Overview of research on graphene-based membranes

Conference Dates

March 5-10, 2017


Graphene, the atomically thin monolayer of carbon atoms, has received wide attention in recent years. From the perspective of membranes, graphene, is an exciting material. Given that permeation speed scales inversely with the thickness of a membranes, a monolayer of atoms, at least conceptually promises the lowest possible transport resistance. However, graphene, in itself is impermeable, so several studies have shown methods to ‘drill’ well-controlled nanometric or smaller holes with large density (~10 12 cm2) in single layer graphene. These membranes have shown molecular sieving properties and also expectedly, fast mass transport properties; selectivity is however controlled by the size of the nanometric pores and hydrodynamic entrance effects.

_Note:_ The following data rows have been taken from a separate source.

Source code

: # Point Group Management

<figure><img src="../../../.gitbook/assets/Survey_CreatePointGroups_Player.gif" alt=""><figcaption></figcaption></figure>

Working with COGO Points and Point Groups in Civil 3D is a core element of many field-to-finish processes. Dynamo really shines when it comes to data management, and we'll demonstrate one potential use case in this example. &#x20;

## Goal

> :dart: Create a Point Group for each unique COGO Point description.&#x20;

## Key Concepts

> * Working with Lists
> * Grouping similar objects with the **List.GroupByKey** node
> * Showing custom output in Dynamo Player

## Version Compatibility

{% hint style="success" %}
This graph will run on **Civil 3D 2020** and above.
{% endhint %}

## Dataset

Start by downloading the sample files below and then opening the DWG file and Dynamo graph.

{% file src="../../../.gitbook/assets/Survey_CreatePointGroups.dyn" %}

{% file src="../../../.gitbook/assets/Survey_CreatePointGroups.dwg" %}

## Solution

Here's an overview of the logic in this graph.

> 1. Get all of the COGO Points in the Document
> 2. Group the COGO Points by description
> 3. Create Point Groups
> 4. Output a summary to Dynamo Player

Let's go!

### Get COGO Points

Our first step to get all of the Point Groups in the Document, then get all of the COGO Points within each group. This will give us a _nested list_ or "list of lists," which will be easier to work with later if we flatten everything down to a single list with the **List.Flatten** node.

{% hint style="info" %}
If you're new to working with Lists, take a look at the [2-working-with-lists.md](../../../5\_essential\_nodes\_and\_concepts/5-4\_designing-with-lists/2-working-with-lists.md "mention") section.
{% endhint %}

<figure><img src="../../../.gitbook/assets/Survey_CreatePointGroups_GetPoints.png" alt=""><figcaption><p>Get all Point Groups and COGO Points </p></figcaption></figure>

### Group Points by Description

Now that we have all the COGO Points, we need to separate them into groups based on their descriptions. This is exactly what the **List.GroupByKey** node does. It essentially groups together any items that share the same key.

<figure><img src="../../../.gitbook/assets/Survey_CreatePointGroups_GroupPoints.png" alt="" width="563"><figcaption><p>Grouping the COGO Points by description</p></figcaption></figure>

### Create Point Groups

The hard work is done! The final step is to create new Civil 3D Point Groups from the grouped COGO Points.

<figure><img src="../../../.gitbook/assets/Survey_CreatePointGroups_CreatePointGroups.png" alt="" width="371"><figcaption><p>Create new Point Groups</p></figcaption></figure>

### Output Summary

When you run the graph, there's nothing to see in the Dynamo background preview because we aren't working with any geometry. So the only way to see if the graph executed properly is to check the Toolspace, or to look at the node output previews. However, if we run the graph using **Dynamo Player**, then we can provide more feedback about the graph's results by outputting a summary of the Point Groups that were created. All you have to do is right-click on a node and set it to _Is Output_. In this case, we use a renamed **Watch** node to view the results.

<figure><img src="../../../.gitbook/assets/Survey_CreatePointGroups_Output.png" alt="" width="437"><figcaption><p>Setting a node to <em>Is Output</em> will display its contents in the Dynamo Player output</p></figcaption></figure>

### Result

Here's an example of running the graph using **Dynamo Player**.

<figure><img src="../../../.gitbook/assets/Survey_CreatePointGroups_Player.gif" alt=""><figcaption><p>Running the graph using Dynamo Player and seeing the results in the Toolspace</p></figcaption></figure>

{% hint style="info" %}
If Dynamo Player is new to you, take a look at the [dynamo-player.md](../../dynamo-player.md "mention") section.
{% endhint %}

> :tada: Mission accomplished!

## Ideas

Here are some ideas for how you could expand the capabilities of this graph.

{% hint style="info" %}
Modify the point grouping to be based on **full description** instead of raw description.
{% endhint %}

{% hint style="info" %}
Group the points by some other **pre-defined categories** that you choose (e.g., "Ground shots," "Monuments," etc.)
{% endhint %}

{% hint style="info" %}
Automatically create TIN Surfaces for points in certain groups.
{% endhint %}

Graphene membranes can also be formed by stacking of sheets of graphene-oxide. The procedure is relatively simple and there are possibilities of scaling up rather easily. However, compared to the single-layer graphene membranes, the permeability is a strong function of the number of layer that are stacked as well as the structural order of the assemblies. Transport through this labyrinthine structure is quite complex and many factors determine the permeability/selectivity properties such as the interlayer gallery distance, presence of defects and proportion of sp2 (graphitic) and sp3 bonds (carbon-oxygen), and even the presence of adsorbed water inside the graphene-oxide channels. Several promising applications for these types of membrane have been demonstrated such as molecular sieving typically in the 400-1000 Da molecular weight range, selective permeation of water vapour over organic components such as ethanol leading to pervaporation-type separations. The advantages of membranes produced by this approach has the best of both the worlds - they can be processed like polymers, yet has the chemical inertness of carbon which means that these membranes have potential for applications in harsh chemical environments such as extreme pH or temperature as well as survival in aggressive chemical cleaning protocols. These developments have led to an explosive growth in the field of graphene-based membranes.

Many challenges still remain: understanding the transport properties are essential to develop reliable applications, controlling the inter-layer gallery distance both increasing and decreasing the size to tune the molecular weight cut-off, and improving methods to produce these membranes in commercially attractive scales are just a few of them. With methods to produce graphene or graphene oxide reasonably established and being produced in industrial scales and realizable application demonstrated, the future of the field is bright.